The author of "The Path Not Taken," Paul Krugman, has wrote as an Op-Ed columnist for the New York Times since 1999. He is also a professor of Economics and International Affairs at Princeton University; therefore his opinion on the coping strategies of certain countries through these hard economic times expressed in this piece is knowledgeable. This editorial was specifically prompted by his visit to Iceland, where economists discussed how Iceland was handling their economic situation differently than other countries (exigence). Krugman explains that many European countries and the United States took the approach of cutting spending and bailing out banks at the cost of unemployment and hurting workers. He refutes their claims that this was the only approach; Iceland let its banks go bankrupt and “expanded its social safety net”. Krugman indicates that he would have rather seen the United States employ Iceland’s approach rather than their “‘fiscal consolidation’” approach (purpose) through rhetorical devices:
- diction: by using simple words rather than economic jargon (“an economy that is 18 percent smaller..” instead of something like, “The GNP is 18 percent lower...”), Krugman expands his audience beyond other economists to the public.

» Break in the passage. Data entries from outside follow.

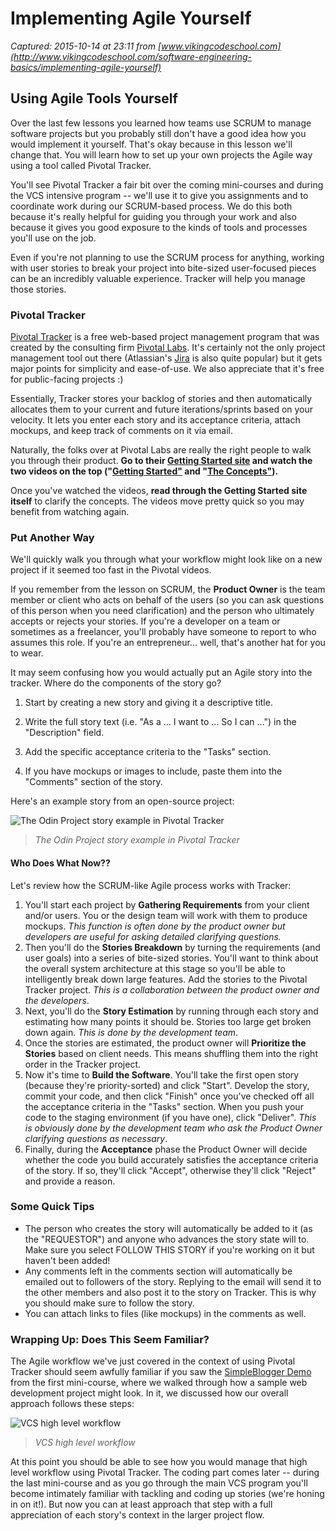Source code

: # Implementing Agile Yourself

_Captured: 2015-10-14 at 23:11 from [www.vikingcodeschool.com](http://www.vikingcodeschool.com/software-engineering-basics/implementing-agile-yourself)_

## Using Agile Tools Yourself

Over the last few lessons you learned how teams use SCRUM to manage software projects but you probably still don't have a good idea how you would implement it yourself. That's okay because in this lesson we'll change that. You will learn how to set up your own projects the Agile way using a tool called Pivotal Tracker.

You'll see Pivotal Tracker a fair bit over the coming mini-courses and during the VCS intensive program -- we'll use it to give you assignments and to coordinate work during our SCRUM-based process. We do this both because it's really helpful for guiding you through your work and also because it gives you good exposure to the kinds of tools and processes you'll use on the job.

Even if you're not planning to use the SCRUM process for anything, working with user stories to break your project into bite-sized user-focused pieces can be an incredibly valuable experience. Tracker will help you manage those stories.

### Pivotal Tracker

[Pivotal Tracker](http://pivotaltracker.com) is a free web-based project management program that was created by the consulting firm [Pivotal Labs](http://pivotallabs.com/). It's certainly not the only project management tool out there (Atlassian's [Jira](https://www.atlassian.com/software/jira) is also quite popular) but it gets major points for simplicity and ease-of-use. We also appreciate that it's free for public-facing projects :)

Essentially, Tracker stores your backlog of stories and then automatically allocates them to your current and future iterations/sprints based on your velocity. It lets you enter each story and its acceptance criteria, attach mockups, and keep track of comments on it via email.

Naturally, the folks over at Pivotal Labs are really the right people to walk you through their product. **Go to their [Getting Started site](https://www.pivotaltracker.com/help/gettingstarted) and watch the two videos on the top ("[Getting Started"](https://www.pivotaltracker.com/flash/flvplayer.swf?file=https://s3.amazonaws.com/tracker.screencast/GettingStarted-2.0.mov&image=https://d3jgo56a5b0my0.cloudfront.net/images/v7/application/screenshots/storyview.png&autostart=true) and "[The Concepts"](https://www.pivotaltracker.com/flash/flvplayer.swf?file=http://tracker.screencast.s3.amazonaws.com/pivotal-tracker-concepts.flv&image=https://d3jgo56a5b0my0.cloudfront.net/images/v7/application/screenshots/storyview.png&autostart=true)).**

Once you've watched the videos, **read through the Getting Started site itself** to clarify the concepts. The videos move pretty quick so you may benefit from watching again.

### Put Another Way

We'll quickly walk you through what your workflow might look like on a new project if it seemed too fast in the Pivotal videos.

If you remember from the lesson on SCRUM, the **Product Owner** is the team member or client who acts on behalf of the users (so you can ask questions of this person when you need clarification) and the person who ultimately accepts or rejects your stories. If you're a developer on a team or sometimes as a freelancer, you'll probably have someone to report to who assumes this role. If you're an entrepreneur... well, that's another hat for you to wear.

It may seem confusing how you would actually put an Agile story into the tracker. Where do the components of the story go?

  1. Start by creating a new story and giving it a descriptive title.  

  2. Write the full story text (i.e. "As a ... I want to ... So I can ...") in the "Description" field.  

  3. Add the specific acceptance criteria to the "Tasks" section.  

  4. If you have mockups or images to include, paste them into the "Comments" section of the story.

Here's an example story from an open-source project:

![The Odin Project story example in Pivotal Tracker](http://s3.amazonaws.com/viking_education/web_development/prep_engineering/pivotal_story.jpg)

> _The Odin Project story example in Pivotal Tracker_

#### Who Does What Now??

Let's review how the SCRUM-like Agile process works with Tracker:

  1. You'll start each project by **Gathering Requirements** from your client and/or users. You or the design team will work with them to produce mockups. _This function is often done by the product owner but developers are useful for asking detailed clarifying questions._
  2. Then you'll do the **Stories Breakdown** by turning the requirements (and user goals) into a series of bite-sized stories. You'll want to think about the overall system architecture at this stage so you'll be able to intelligently break down large features. Add the stories to the Pivotal Tracker project. _This is a collaboration between the product owner and the developers_.
  3. Next, you'll do the **Story Estimation** by running through each story and estimating how many points it should be. Stories too large get broken down again. _This is done by the development team_.
  4. Once the stories are estimated, the product owner will **Prioritize the Stories** based on client needs. This means shuffling them into the right order in the Tracker project.
  5. Now it's time to **Build the Software**. You'll take the first open story (because they're priority-sorted) and click "Start". Develop the story, commit your code, and then click "Finish" once you've checked off all the acceptance criteria in the "Tasks" section. When you push your code to the staging environment (if you have one), click "Deliver". _This is obviously done by the development team who ask the Product Owner clarifying questions as necessary_.
  6. Finally, during the **Acceptance** phase the Product Owner will decide whether the code you build accurately satisfies the acceptance criteria of the story. If so, they'll click "Accept", otherwise they'll click "Reject" and provide a reason.

### Some Quick Tips

  * The person who creates the story will automatically be added to it (as the "REQUESTOR") and anyone who advances the story state will to. Make sure you select FOLLOW THIS STORY if you're working on it but haven't been added!
  * Any comments left in the comments section will automatically be emailed out to followers of the story. Replying to the email will send it to the other members and also post it to the story on Tracker. This is why you should make sure to follow the story.
  * You can attach links to files (like mockups) in the comments as well.

### Wrapping Up: Does This Seem Familiar?

The Agile workflow we've just covered in the context of using Pivotal Tracker should seem awfully familiar if you saw the [SimpleBlogger Demo](http://www.vikingcodeschool.com/web-development-basics/how-a-website-is-built) from the first mini-course, where we walked through how a sample web development project might look. In it, we discussed how our overall approach follows these steps:

![VCS high level workflow](http://s3.amazonaws.com/viking_education/web_development/prep_engineering/our_workflow_broad.png)

> _VCS high level workflow_

At this point you should be able to see how you would manage that high level workflow using Pivotal Tracker. The coding part comes later -- during the last mini-course and as you go through the main VCS program you'll become intimately familiar with tackling and coding up stories (we're honing in on it!). But now you can at least approach that step with a full appreciation of each story's context in the larger project flow.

- repetition: in two consecutive sentences, Krugman used the term “slump” three times, which emphasized the economic repression.
- tone: for most of the piece, the tone was a bit depressing because Krugman continuously bashed the United States government for their costly economic coping strategy. However, because he was writing for an American newspaper: “It [the suffering of so many citizens because of the economic crisis] didn’t and doesn’t have to be this way.” With this last line, the tone switches to hopeful, which appeals to his American audience and encourages them to agree with his opinion.
I do not think Krugman accomplished his purpose because, although he did a thorough job in pointing out the failures of the bank-bail-out plan employed by the Unites States, he did not explain what Iceland was specifically doing (other than not bailing out banks) in their economic plan. This omission prevented the audience from being persuaded that the United States should copy Iceland’s economic plan.